» **Data to process**

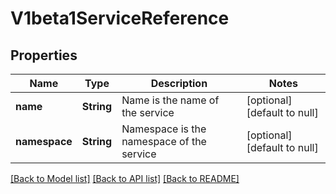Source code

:# V1beta1ServiceReference

## Properties
Name | Type | Description | Notes
------------ | ------------- | ------------- | -------------
**name** | **String** | Name is the name of the service | [optional] [default to null]
**namespace** | **String** | Namespace is the namespace of the service | [optional] [default to null]

[[Back to Model list]](../README.md#documentation-for-models) [[Back to API list]](../README.md#documentation-for-api-endpoints) [[Back to README]](../README.md)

» **Exercise prompt**
Output nothing but the lines from the one containing "## Properties" through the last line of the data, exactly as they stand.

» **Output below**
## Properties
Name | Type | Description | Notes
------------ | ------------- | ------------- | -------------
**name** | **String** | Name is the name of the service | [optional] [default to null]
**namespace** | **String** | Namespace is the namespace of the service | [optional] [default to null]

[[Back to Model list]](../README.md#documentation-for-models) [[Back to API list]](../README.md#documentation-for-api-endpoints) [[Back to README]](../README.md)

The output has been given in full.